Ambos están íntimamente relacionados, no pudiéndose resolver el primero sin
abordar el segundo: sin competencia ciudadana no hay verdadera
representatividad.
A este lado del Pirineo, sin ser filósofo político, nuestro Antonio Machado nos
recuerda que no hay caminos a priori, sino que todo camino se hace al andar. El
comportamiento democrático no reside en obrar con la mira puesta en un
resultado socialmente deseable y estipulado de antemano, pues de buenas
intenciones sabemos que está empedrado el camino del infierno; ni tampoco en
obedecer a un sistema perfecto de reglas de juego, elaborado por varones sabios o
expertos. Ni la virtud necesita reglas, ni el vicio se frena por más reglas que le
pongan. La ejemplaridad del comportamiento, una conducta que muestra más que
dice, debía ser de mayor importancia en la vida política que esa producción de
buenos resultados que nos recuerda las palabras de Mefistófeles al doctor Fausto:
«Ich bin ein Teil von jener Kraft, die Böses will und Gutes schaft». Y la bondad
de las instituciones depende más de la calidad moral de los individuos que las
administran, que de la perfección de sus estatutos y sus reglas directrices.
Pero -dirán ustedes- ¿acaso las reglas mismas no son resultados de la actividad de
los individuos? Justamente eso es lo que sostengo. El diálogo y el acuerdo no
necesitan reglas previas, las reglas se forjan en el propio diálogo. Si no hemos de
caer en un utilitarismo de la regla, lo importante será la capacidad cívica y ética
de los individuos, pues donde hay buen cocinero la buena cena se da por
añadidura, pero donde los cocineros tienen que estar siguiendo las recetas
culinarias al pie de la letra, la calidad del resultado es altamente insegura. Una
cosa son las reglas como expresión de una experiencia asimilada («Del acto nase
la costume e de la costume nase la ley» como diría el Rey Sabio) y otras son las
reglas estipuladas por unos para ser seguidas por otros. Si no jugamos todos, más
vale romper la baraja.
Durante los últimos decenios, Suecia y su modelo político han tenido fama de ser
la forma más avanzada de democracia social. Fama que Suecia ha sabido
aprovechar para granjearse internacionalmente una posición política y económica
privilegiadas.
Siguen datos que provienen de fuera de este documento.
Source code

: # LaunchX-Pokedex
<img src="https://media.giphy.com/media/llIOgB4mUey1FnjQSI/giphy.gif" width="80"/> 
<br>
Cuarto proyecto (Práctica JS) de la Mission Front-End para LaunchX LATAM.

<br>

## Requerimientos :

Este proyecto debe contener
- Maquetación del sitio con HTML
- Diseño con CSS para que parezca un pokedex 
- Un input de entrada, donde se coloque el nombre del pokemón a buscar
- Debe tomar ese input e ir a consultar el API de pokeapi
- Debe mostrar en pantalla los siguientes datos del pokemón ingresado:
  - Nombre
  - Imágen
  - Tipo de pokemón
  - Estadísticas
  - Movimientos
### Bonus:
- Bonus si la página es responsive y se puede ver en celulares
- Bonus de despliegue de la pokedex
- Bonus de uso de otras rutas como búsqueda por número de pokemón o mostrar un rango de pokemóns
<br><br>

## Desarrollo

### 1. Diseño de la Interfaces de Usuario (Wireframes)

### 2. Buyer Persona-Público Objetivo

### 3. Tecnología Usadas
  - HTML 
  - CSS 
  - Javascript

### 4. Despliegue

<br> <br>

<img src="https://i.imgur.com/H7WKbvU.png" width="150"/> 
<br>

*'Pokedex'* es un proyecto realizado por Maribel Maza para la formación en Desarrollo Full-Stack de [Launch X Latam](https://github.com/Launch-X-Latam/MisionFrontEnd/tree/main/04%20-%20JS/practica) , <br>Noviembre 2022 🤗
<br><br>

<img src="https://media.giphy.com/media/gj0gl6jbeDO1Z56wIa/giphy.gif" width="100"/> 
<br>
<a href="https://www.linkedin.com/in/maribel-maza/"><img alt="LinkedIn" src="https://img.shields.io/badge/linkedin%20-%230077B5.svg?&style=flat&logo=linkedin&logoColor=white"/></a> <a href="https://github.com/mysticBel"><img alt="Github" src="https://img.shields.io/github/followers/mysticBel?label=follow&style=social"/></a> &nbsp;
Mientras España ha asumido la responsabilidad histórica de su
fracasada ansia imperial de otrora, Suecia, que entre 1611 y 1718 también tuvo
ambiciones semejantes y vio frustrados sus deseos de expansión y dominio, ha
sabido (como la zorra de las uvas) soterrar las huellas de esos deseos, haciendo
de la necesidad una virtud. El país nórdico ha sabido comprender las ventajas que
acarrea el mantenerse al margen de la guerra durante casi dos siglos, sobre todo si
se tiene la ventaja (hoy también perdida) de ser el primer país productor de
hierro, proveyendo sin discriminación (que por algo se es neutral) a ambos
contendientes durante los dos grandes conflictos bélicos. Paz interior,
prosperidad económica y fachada neutral, son condiciones favorables para el
desarrollo de instituciones democráticas. Es más fácil ser buenos cuando todo nos
va bien. Lo peor de todo es que acabamos creyéndonos que somos buenos e
incluso que somos los mejores.
La técnica sueca de reuniones, por ejemplo, es una geometría minuciosa del uso
de la palabra, muy diferente a la practicada en latitudes meridionales.
Administrar el uso de la palabra en la cultura nórdica no es lo mismo que en la
mediterránea.
Decir que el poder político procede del pueblo debiera significar que toda
representación política a niveles complejos ha de tener sus raíces en una conducta
lo más cercana posible a la participación directa, cosa que sólo puede darse a
nivel local y de organización básica. Por eso, una Europa democrática no puede
ser simplemente una Europa de las regiones sino una Europa de los
ayuntamientos, de las comunidades locales. Pero también la palabra
«ayuntamiento» o la palabra «comuna» (como dicen los suecos) ha sufrido una
transformación metonímica. «Ayuntamiento» implica hoy más bien separación
que «ajuntamiento» y «comuna» (en la Suecia de hoy) no es nada común a todos
más que en el sentido de las cargas tributarias. El ayuntamiento o comuna es hoy
una institución constituída por unos señores (y unas pocas señoras) que mandan
sobre nosotros, en lugar de representarnos y estar al servicio de la comunidad.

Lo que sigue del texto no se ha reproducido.